On the nutrient side, magnesium plays a role in regulating body temperature. Low magnesium levels can push sweat production higher, so ensuring adequate intake through foods like spinach, pumpkin seeds, almonds, and dark chocolate may help stabilize your output. B vitamins support energy metabolism and help manage stress, another major sweat trigger. Both are worth checking if you sweat excessively without an obvious cause.
One common mistake: restricting water intake hoping to sweat less. The International Hyperhidrosis Society specifically warns against this. Dehydration doesn’t meaningfully reduce sweating, but it does cause muscle cramps, fatigue, and impaired brain function. Your body will still sweat to protect itself from overheating. Staying well hydrated keeps your cooling system efficient and prevents the electrolyte imbalances that come from heavy sweat loss.
Choose Clothing That Works With Your Body
Fabric choice has a bigger effect on perceived sweatiness than most people realize. Natural fibers like cotton and linen are breathable and allow air to circulate against the skin, which helps sweat evaporate. The National Institute for Occupational Safety and Health has traditionally recommended breathable natural fabrics for people working in heat.
The tradeoff is that cotton absorbs moisture and holds onto it. Once saturated, it loses its cooling effect and becomes heavy and clingy. Moisture-wicking synthetic fabrics pull sweat away from your skin and spread it across a larger surface area so it evaporates faster. For intense exercise or very hot conditions, these synthetics often outperform cotton. For everyday wear in moderate temperatures, loose-fitting cotton or linen keeps airflow high and sweat visible to a minimum. Layering a moisture-wicking undershirt beneath a natural-fiber outer layer gives you the best of both.
Light colors reflect heat rather than absorbing it, which reduces your core temperature and the sweating that follows. Tight clothing traps heat against the skin and blocks evaporation, so looser fits help across every fabric type.
Try Sage as a Supplement
Sage has the strongest traditional and emerging clinical backing of any herb for reducing sweat. Beyond topical application, drinking sage tea or taking sage extract internally may help reduce overall perspiration. A clinical trial registered with ClinicalTrials.gov tested sage tablets containing 3,400 mg of extract from fresh sage leaves, taken once daily for 12 weeks, in patients experiencing excessive sweating. While that study focused on menopausal hot flashes, the mechanism (reducing sweat gland output) applies broadly.

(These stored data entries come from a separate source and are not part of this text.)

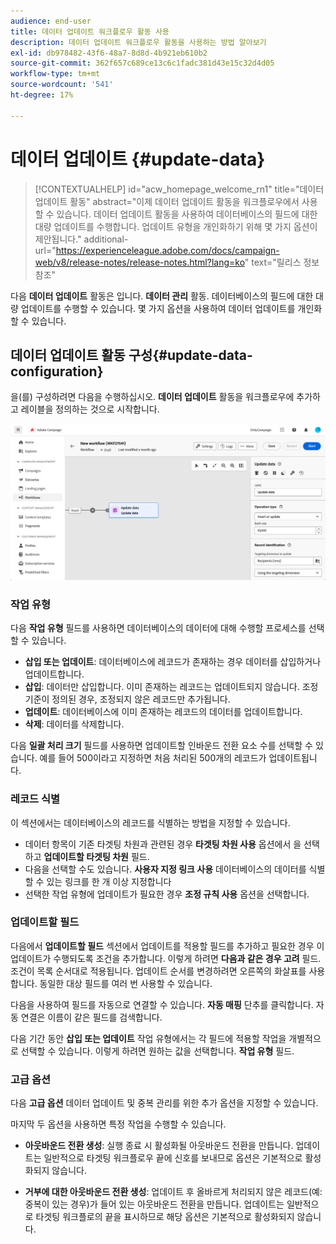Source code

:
 ```yaml
---
audience: end-user
title: 데이터 업데이트 워크플로우 활동 사용
description: 데이터 업데이트 워크플로우 활동을 사용하는 방법 알아보기
exl-id: db978482-43f6-48a7-8d8d-4b921eb610b2
source-git-commit: 362f657c689ce13c6c1fadc381d43e15c32d4d05
workflow-type: tm+mt
source-wordcount: '541'
ht-degree: 17%

---
```


# 데이터 업데이트 {#update-data}


>[!CONTEXTUALHELP]
>id="acw_homepage_welcome_rn1"
>title="데이터 업데이트 활동"
>abstract="이제 데이터 업데이트 활동을 워크플로우에서 사용할 수 있습니다. 데이터 업데이트 활동을 사용하여 데이터베이스의 필드에 대한 대량 업데이트를 수행합니다. 업데이트 유형을 개인화하기 위해 몇 가지 옵션이 제안됩니다."
>additional-url="https://experienceleague.adobe.com/docs/campaign-web/v8/release-notes/release-notes.html?lang=ko" text="릴리스 정보 참조"



다음 **데이터 업데이트** 활동은 입니다. **데이터 관리** 활동. 데이터베이스의 필드에 대한 대량 업데이트를 수행할 수 있습니다. 몇 가지 옵션을 사용하여 데이터 업데이트를 개인화할 수 있습니다.

<!--
The **Operation type** field lets you choose the process to be carried out on the data in the database. Select the first option to add data or update (it if it has already been added). You can also only add data, only update data, or delete data. Select the **Update and merge collections** to select a primary record to link duplicates to, and delete those duplicates safely

Specify how to identify the records in the database: if data relate to an existing targeting dimension, select the **Using the targeting dimension** option and select the targeting dimension and fields to update. Otherwise, specify one or more custom links to identify the data in the database, or direct use of reconciliation keys.

Select the fields to update and reconciliation settings. You can use the **Auto-mapping** option to automatically identify the fields to be updated.

The **Advanced options** section let you specify additional settings to manage data and duplicates.

Toggle the **Generate an outbound transition** option to add an outbound transition that will be activated at the end of the execution of the **Update data** activity. The update generally marks the end of a targeting workflow and therefore the option is not activated by default.

Toggle the **Generate an outbound transition for rejects** option to add an outbound transition containing records that have not been correctly processed after the update (for example if there is a duplicate). The update generally marks the end of a targeting workflow and therefore the option is not activated by default.
-->

## 데이터 업데이트 활동 구성{#update-data-configuration}

을(를) 구성하려면 다음을 수행하십시오. **데이터 업데이트** 활동을 워크플로우에 추가하고 레이블을 정의하는 것으로 시작합니다.

![](../assets/workflow-update-data.png)

### 작업 유형

다음 **작업 유형** 필드를 사용하면 데이터베이스의 데이터에 대해 수행할 프로세스를 선택할 수 있습니다.

* **삽입 또는 업데이트**: 데이터베이스에 레코드가 존재하는 경우 데이터를 삽입하거나 업데이트합니다.
* **삽입**: 데이터만 삽입합니다. 이미 존재하는 레코드는 업데이트되지 않습니다. 조정 기준이 정의된 경우, 조정되지 않은 레코드만 추가됩니다.
* **업데이트**: 데이터베이스에 이미 존재하는 레코드의 데이터를 업데이트합니다.
* **삭제**: 데이터를 삭제합니다.

다음 **일괄 처리 크기** 필드를 사용하면 업데이트할 인바운드 전환 요소 수를 선택할 수 있습니다. 예를 들어 500이라고 지정하면 처음 처리된 500개의 레코드가 업데이트됩니다.

### 레코드 식별

이 섹션에서는 데이터베이스의 레코드를 식별하는 방법을 지정할 수 있습니다.

* 데이터 항목이 기존 타겟팅 차원과 관련된 경우 **타겟팅 차원 사용** 옵션에서 을 선택하고 **업데이트할 타겟팅 차원** 필드.
* 다음을 선택할 수도 있습니다. **사용자 지정 링크 사용** 데이터베이스의 데이터를 식별할 수 있는 링크를 한 개 이상 지정합니다
* 선택한 작업 유형에 업데이트가 필요한 경우 **조정 규칙 사용** 옵션을 선택합니다.

### 업데이트할 필드

다음에서 **업데이트할 필드** 섹션에서 업데이트를 적용할 필드를 추가하고 필요한 경우 이 업데이트가 수행되도록 조건을 추가합니다. 이렇게 하려면 **다음과 같은 경우 고려** 필드. 조건이 목록 순서대로 적용됩니다. 업데이트 순서를 변경하려면 오른쪽의 화살표를 사용합니다. 동일한 대상 필드를 여러 번 사용할 수 있습니다.

다음을 사용하여 필드를 자동으로 연결할 수 있습니다. **자동 매핑** 단추를 클릭합니다. 자동 연결은 이름이 같은 필드를 검색합니다.

다음 기간 동안 **삽입 또는 업데이트** 작업 유형에서는 각 필드에 적용할 작업을 개별적으로 선택할 수 있습니다. 이렇게 하려면 원하는 값을 선택합니다. **작업 유형** 필드.

### 고급 옵션

다음 **고급 옵션** 데이터 업데이트 및 중복 관리를 위한 추가 옵션을 지정할 수 있습니다.

<!--
* **Disable automatic key management**
* **Disable audit**
* **Empty the destination value if the source value is empty**
* **Update all columns with matching names**
* **Ignore records which concern the same target**: only the first in the list of expressions will be considered
-->

마지막 두 옵션을 사용하면 특정 작업을 수행할 수 있습니다.

* **아웃바운드 전환 생성**: 실행 종료 시 활성화될 아웃바운드 전환을 만듭니다. 업데이트는 일반적으로 타겟팅 워크플로우 끝에 신호를 보내므로 옵션은 기본적으로 활성화되지 않습니다.

* **거부에 대한 아웃바운드 전환 생성**: 업데이트 후 올바르게 처리되지 않은 레코드(예: 중복이 있는 경우)가 들어 있는 아웃바운드 전환을 만듭니다. 업데이트는 일반적으로 타겟팅 워크플로의 끝을 표시하므로 해당 옵션은 기본적으로 활성화되지 않습니다.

You can brew dried sage leaves into a tea and drink one to two cups daily. Commercial sage supplements are widely available, though potency varies between brands. Starting with a lower dose and increasing gradually is reasonable since sage can cause mild stomach upset in some people.
When Sweating Goes Beyond Normal
If you sweat heavily regardless of temperature, stress level, or activity, and it interferes with your daily life, you may have hyperhidrosis. This condition, defined as sweating beyond what the body actually needs for cooling, affects roughly 3 to 5 percent of the population. It often runs in families and typically shows up in specific zones: palms, soles, underarms, or the face.
Natural strategies can still help with hyperhidrosis, but they may not be sufficient on their own. Clinical-strength antiperspirants containing aluminum chloride are the usual first step, and prescription options exist beyond that. The distinction worth paying attention to is whether your sweating has a clear trigger (heat, anxiety, exercise) or happens constantly without one. Unprovoked, symmetrical sweating in those classic zones is the hallmark pattern that points toward hyperhidrosis rather than simply being a heavy sweater.